An Olive Branch

ON the cover of that wonderful little messenger, the Christian Science Quarterly, which brings to us so much food for daily thought, is the picture of an olive branch. What a wealth of meaning lies in that small design, symbolizing peace and healing! Could anything else represent more typically the soothing, healing messages of Truth and Love sent out into the world through our Lesson-Sermons, giving promise of the dawning of the new day, when all error shall have been wiped away? Only by the utmost consecration to the demonstration of Truth can we, as Christian Scientists, even begin to express sufficient gratitude to our dear Leader, Mary Baker Eddy, for the inspiration which she was pure enough to receive, and which gave to us our Lesson-Sermons. These authorized sermons from our impersonal preachers, the Bible and "Science and Health with Key to the Scriptures," are carrying the message of hope and peace into all the world; the sick are being healed; the lepers cleansed; and the resurrection morn is breaking upon a world buried deep in its false beliefs of materiality.

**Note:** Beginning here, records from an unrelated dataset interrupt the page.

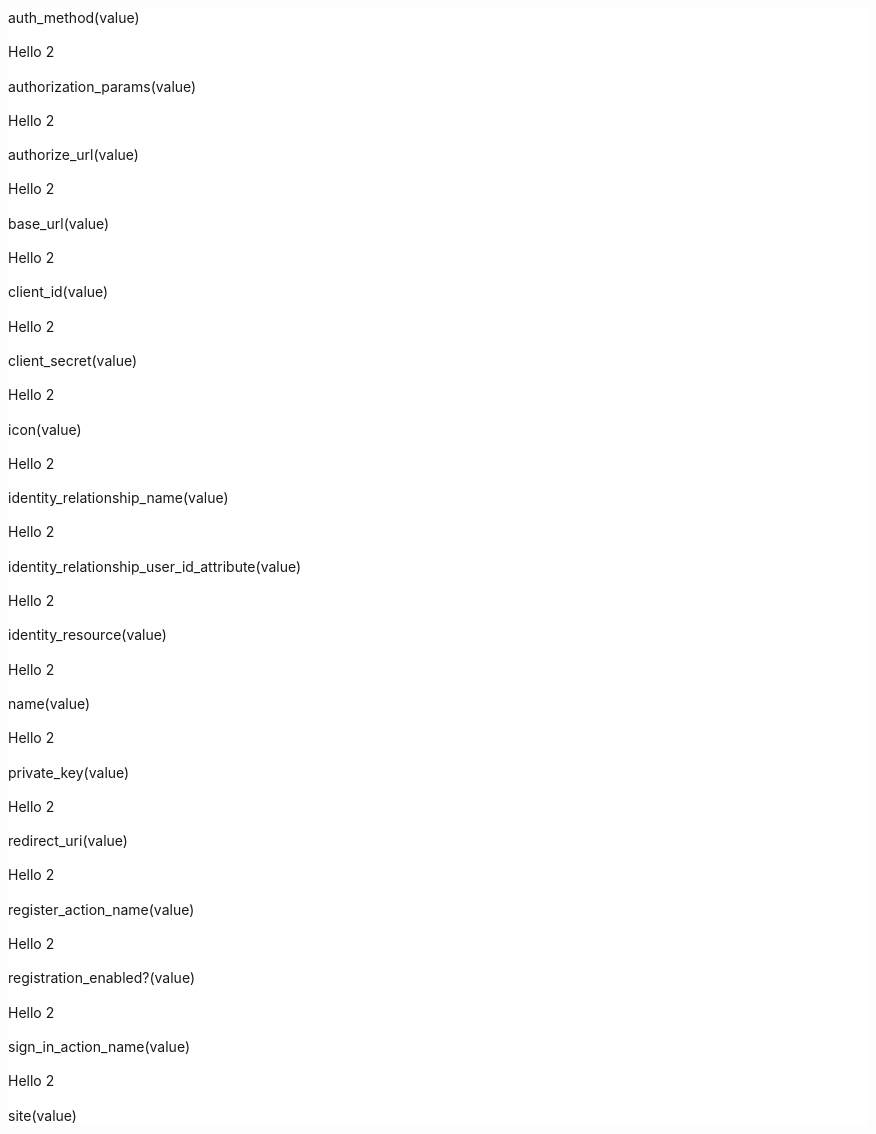 auth_method(value)

Hello 2

authorization_params(value)

Hello 2

authorize_url(value)

Hello 2

base_url(value)

Hello 2

client_id(value)

Hello 2

client_secret(value)

Hello 2

icon(value)

Hello 2

identity_relationship_name(value)

Hello 2

identity_relationship_user_id_attribute(value)

Hello 2

identity_resource(value)

Hello 2

name(value)

Hello 2

private_key(value)

Hello 2

redirect_uri(value)

Hello 2

register_action_name(value)

Hello 2

registration_enabled?(value)

Hello 2

sign_in_action_name(value)

Hello 2

site(value)
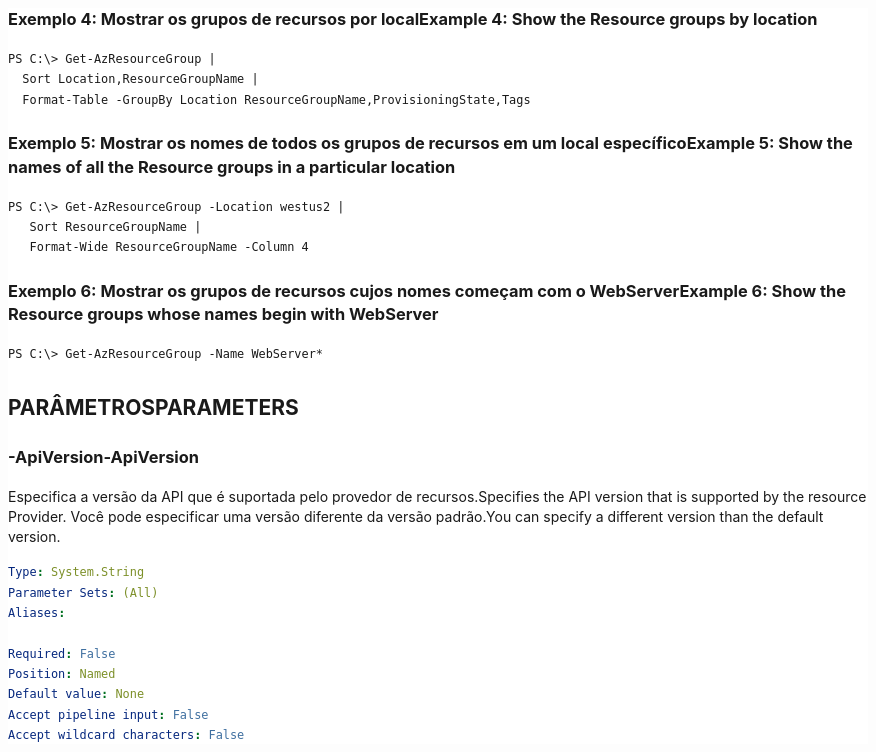 ### <span data-ttu-id="4eb7a-118">Exemplo 4: Mostrar os grupos de recursos por local</span><span class="sxs-lookup"><span data-stu-id="4eb7a-118">Example 4: Show the Resource groups by location</span></span>
```
PS C:\> Get-AzResourceGroup |
  Sort Location,ResourceGroupName |
  Format-Table -GroupBy Location ResourceGroupName,ProvisioningState,Tags
```

### <span data-ttu-id="4eb7a-119">Exemplo 5: Mostrar os nomes de todos os grupos de recursos em um local específico</span><span class="sxs-lookup"><span data-stu-id="4eb7a-119">Example 5: Show the names of all the Resource groups in a particular location</span></span>
```
PS C:\> Get-AzResourceGroup -Location westus2 |
   Sort ResourceGroupName | 
   Format-Wide ResourceGroupName -Column 4
```

### <span data-ttu-id="4eb7a-120">Exemplo 6: Mostrar os grupos de recursos cujos nomes começam com o WebServer</span><span class="sxs-lookup"><span data-stu-id="4eb7a-120">Example 6: Show the Resource groups whose names begin with WebServer</span></span>
```
PS C:\> Get-AzResourceGroup -Name WebServer*
```

## <span data-ttu-id="4eb7a-121">PARÂMETROS</span><span class="sxs-lookup"><span data-stu-id="4eb7a-121">PARAMETERS</span></span>

### <span data-ttu-id="4eb7a-122">-ApiVersion</span><span class="sxs-lookup"><span data-stu-id="4eb7a-122">-ApiVersion</span></span>
<span data-ttu-id="4eb7a-123">Especifica a versão da API que é suportada pelo provedor de recursos.</span><span class="sxs-lookup"><span data-stu-id="4eb7a-123">Specifies the API version that is supported by the resource Provider.</span></span>
<span data-ttu-id="4eb7a-124">Você pode especificar uma versão diferente da versão padrão.</span><span class="sxs-lookup"><span data-stu-id="4eb7a-124">You can specify a different version than the default version.</span></span>

```yaml
Type: System.String
Parameter Sets: (All)
Aliases:

Required: False
Position: Named
Default value: None
Accept pipeline input: False
Accept wildcard characters: False
```
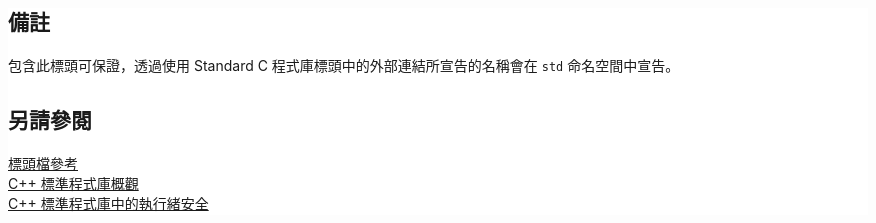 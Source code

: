 ## <a name="remarks"></a>備註

包含此標頭可保證，透過使用 Standard C 程式庫標頭中的外部連結所宣告的名稱會在 `std` 命名空間中宣告。

## <a name="see-also"></a>另請參閱

[標頭檔參考](../standard-library/cpp-standard-library-header-files.md)\
[C++ 標準程式庫概觀](../standard-library/cpp-standard-library-overview.md)\
[C++ 標準程式庫中的執行緒安全](../standard-library/thread-safety-in-the-cpp-standard-library.md)
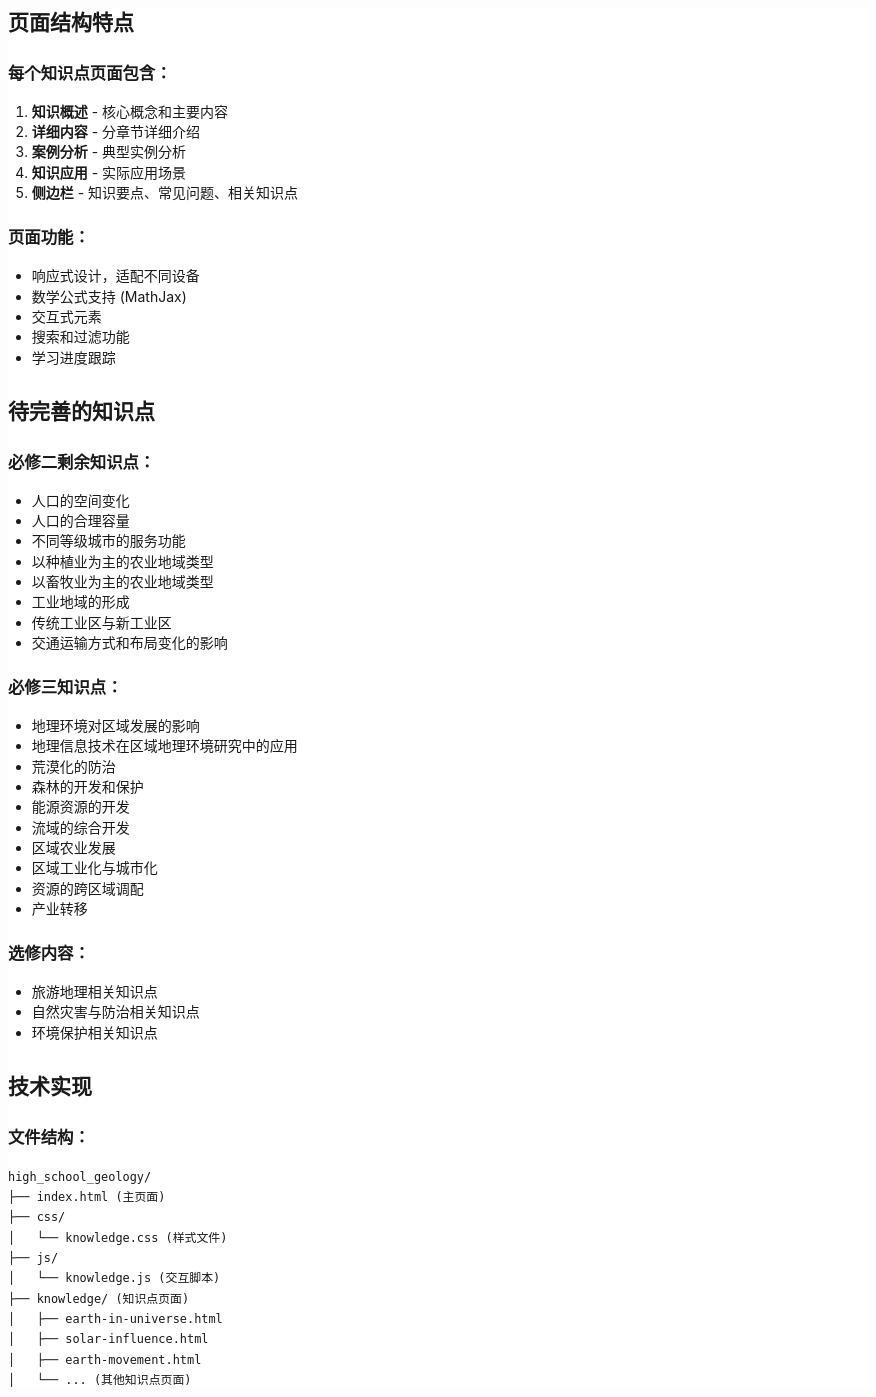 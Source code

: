 ## 页面结构特点

### 每个知识点页面包含：
1. **知识概述** - 核心概念和主要内容
2. **详细内容** - 分章节详细介绍
3. **案例分析** - 典型实例分析
4. **知识应用** - 实际应用场景
5. **侧边栏** - 知识要点、常见问题、相关知识点

### 页面功能：
- 响应式设计，适配不同设备
- 数学公式支持 (MathJax)
- 交互式元素
- 搜索和过滤功能
- 学习进度跟踪

## 待完善的知识点

### 必修二剩余知识点：
- 人口的空间变化
- 人口的合理容量
- 不同等级城市的服务功能
- 以种植业为主的农业地域类型
- 以畜牧业为主的农业地域类型
- 工业地域的形成
- 传统工业区与新工业区
- 交通运输方式和布局变化的影响

### 必修三知识点：
- 地理环境对区域发展的影响
- 地理信息技术在区域地理环境研究中的应用
- 荒漠化的防治
- 森林的开发和保护
- 能源资源的开发
- 流域的综合开发
- 区域农业发展
- 区域工业化与城市化
- 资源的跨区域调配
- 产业转移

### 选修内容：
- 旅游地理相关知识点
- 自然灾害与防治相关知识点
- 环境保护相关知识点

## 技术实现

### 文件结构：
```
high_school_geology/
├── index.html (主页面)
├── css/
│   └── knowledge.css (样式文件)
├── js/
│   └── knowledge.js (交互脚本)
├── knowledge/ (知识点页面)
│   ├── earth-in-universe.html
│   ├── solar-influence.html
│   ├── earth-movement.html
│   └── ... (其他知识点页面)
``` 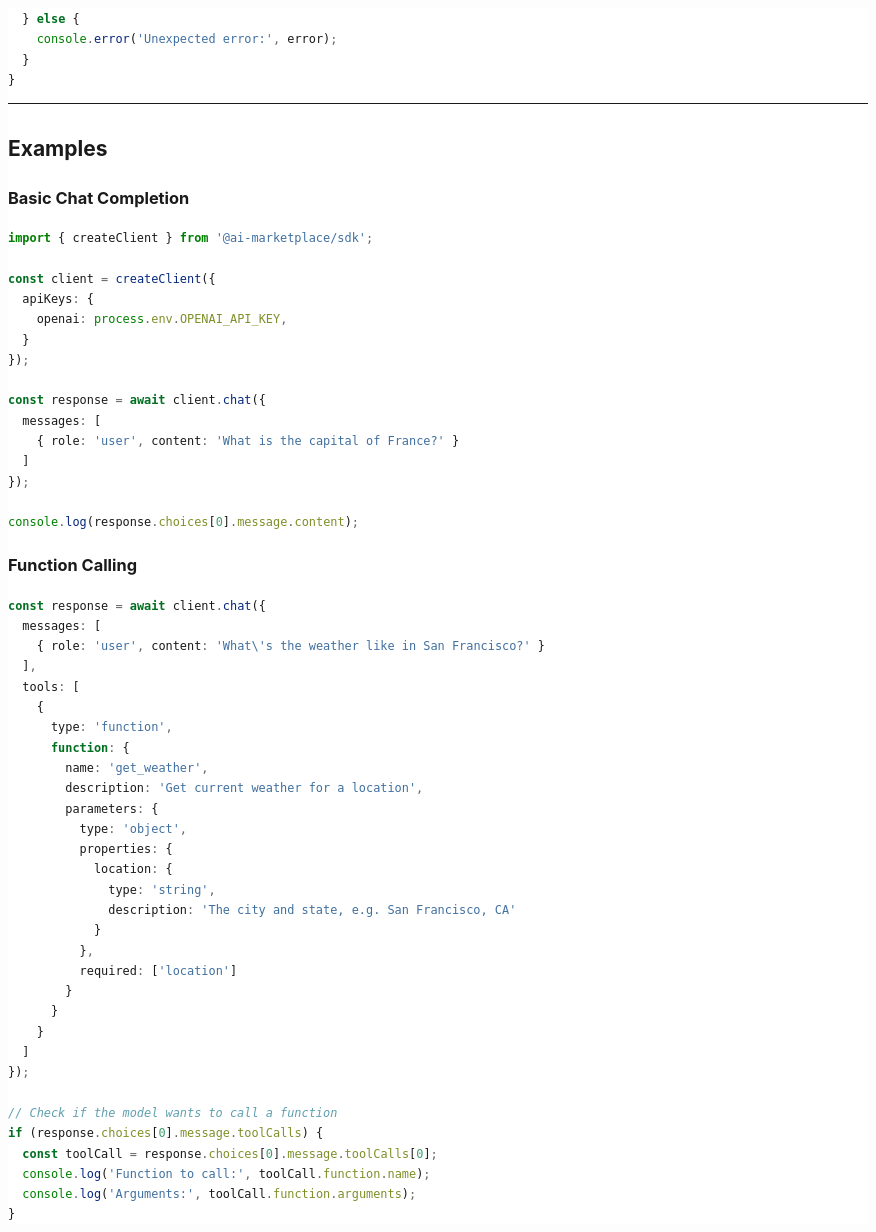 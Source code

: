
 ```typescript
  } else {
    console.error('Unexpected error:', error);
  }
}
```

---

## Examples

### Basic Chat Completion

```typescript
import { createClient } from '@ai-marketplace/sdk';

const client = createClient({
  apiKeys: {
    openai: process.env.OPENAI_API_KEY,
  }
});

const response = await client.chat({
  messages: [
    { role: 'user', content: 'What is the capital of France?' }
  ]
});

console.log(response.choices[0].message.content);
```

### Function Calling

```typescript
const response = await client.chat({
  messages: [
    { role: 'user', content: 'What\'s the weather like in San Francisco?' }
  ],
  tools: [
    {
      type: 'function',
      function: {
        name: 'get_weather',
        description: 'Get current weather for a location',
        parameters: {
          type: 'object',
          properties: {
            location: {
              type: 'string',
              description: 'The city and state, e.g. San Francisco, CA'
            }
          },
          required: ['location']
        }
      }
    }
  ]
});

// Check if the model wants to call a function
if (response.choices[0].message.toolCalls) {
  const toolCall = response.choices[0].message.toolCalls[0];
  console.log('Function to call:', toolCall.function.name);
  console.log('Arguments:', toolCall.function.arguments);
}
```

At one time, when "the wickedness of man was great in the earth, and ... every imagination of the thoughts of his heart was only evil continually," Noah alone was saved from the flood which covered the whole face of the earth. "To see if the waters were abated," Noah thrice sent forth a dove, which Mrs. Eddy defines in Science and Health (p. 584) as "a symbol of divine Science; purity and peace; hope and faith." But on the first occasion the dove returned, for she "found no rest for the sole of her foot." Into a world flooded with sin and sorrow came Jesus on his holy mission; and, behold, we find him saying, "The foxes have holes, and the birds of the air have nests; but the Son of man hath not where to lay his head." So he returned to "the ark,"—to his understanding of spiritual existence.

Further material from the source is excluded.